Japanese encephalitis virus utilizes the canonical pathway to activate NF-kappaB but it utilizes the type I interferon pathway to induce major histocompatibility complex class I expression in mouse embryonic fibroblasts.

Flaviviruses have been shown to induce cell surface expression of major histocompatibility complex class I (MHC-I) through the activation of NF-kappaB. Using IKK1(-/-), IKK2(-/-), NEMO(-/-), and IKK1(-/-) IKK2(-/-) double mutant as well as p50(-/-) RelA(-/-) cRel(-/-) triple mutant mouse embryonic fibroblasts infected with Japanese encephalitis virus (JEV), we show that this flavivirus utilizes the canonical pathway to activate NF-kappaB in an IKK2- and NEMO-, but not IKK1-, dependent manner.
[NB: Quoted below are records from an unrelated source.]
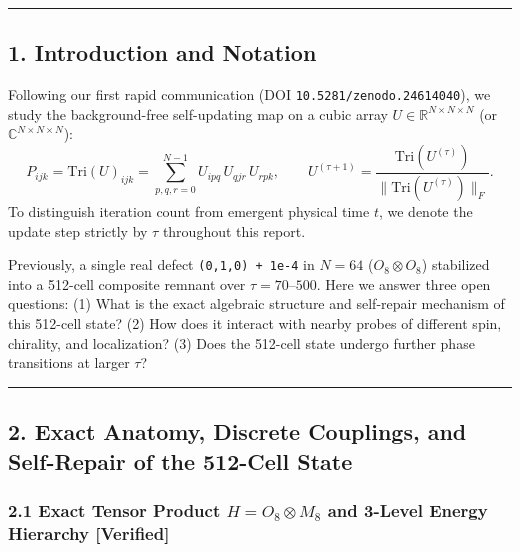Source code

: \documentclass[
  a4paper,
]{article}
\begin{document}
\begin{center}\rule{0.5\linewidth}{0.5pt}\end{center}

\subsection{1. Introduction and
Notation}\label{introduction-and-notation}

Following our first rapid communication (DOI
\texttt{10.5281/\allowbreak{}zenodo.24614040}), we study the background-free
self-updating map on a cubic array
\(U \in \mathbb{R}^{N\times N\times N}\) (or
\(\mathbb{C}^{N\times N\times N}\)):
\[P_{ijk} = \mathrm{Tri}(U)_{ijk} = \sum_{p,q,r=0}^{N-1} U_{ipq}\, U_{qjr}\, U_{rpk}, \qquad U^{(\tau+1)} = \frac{\mathrm{Tri}(U^{(\tau)})}{\|\mathrm{Tri}(U^{(\tau)})\|_F}.\]
To distinguish iteration count from emergent physical time \(t\), we
denote the update step strictly by \textbf{\(\tau\)} throughout this
report.

Previously, a single real defect \texttt{(0,1,0)\ +\ 1e-4} in \(N = 64\)
(\(O_8 \otimes O_8\)) stabilized into a 512-cell composite remnant over
\(\tau = 70\text{--}500\). Here we answer three open questions: (1) What
is the exact algebraic structure and self-repair mechanism of this
512-cell state? (2) How does it interact with nearby probes of different
spin, chirality, and localization? (3) Does the 512-cell state undergo
further phase transitions at larger \(\tau\)?

\begin{center}\rule{0.5\linewidth}{0.5pt}\end{center}

\subsection{2. Exact Anatomy, Discrete Couplings, and Self-Repair of the
512-Cell
State}\label{exact-anatomy-discrete-couplings-and-self-repair-of-the-512-cell-state}

\subsubsection{\texorpdfstring{2.1 Exact Tensor Product
\(H = O_8 \otimes M_8\) and 3-Level Energy Hierarchy
{[}Verified{]}}{2.1 Exact Tensor Product H = O\_8 \textbackslash otimes M\_8 and 3-Level Energy Hierarchy {[}Verified{]}}}\label{exact-tensor-product-h-o_8-otimes-m_8-and-3-level-energy-hierarchy-verified}
\end{document}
NF-kappaB DNA binding activity induced upon virus infection was shown to be composed of RelA:p50 dimers in these fibroblasts. Type I interferon (IFN) production was significantly decreased but not completely abolished upon virus infection in cells defective in NF-kappaB activation. In contrast, induction of classical MHC-I (class 1a) genes and their cell surface expression remained unaffected in these NF-kappaB-defective cells. However, MHC-I induction was impaired in IFNAR(-/-) cells that lack the alpha/beta IFN receptor, indicating a dominant role of type I IFNs but not NF-kappaB for the induction of MHC-I molecules by Japanese encephalitis virus. Our further analysis revealed that the residual type I IFN signaling in NF-kappaB-deficient cells is sufficient to drive MHC-I gene expression upon virus infection in mouse embryonic fibroblasts. However, NF-kappaB could indirectly regulate MHC-I expression, since JEV-induced type I IFN expression was found to be critically dependent on it.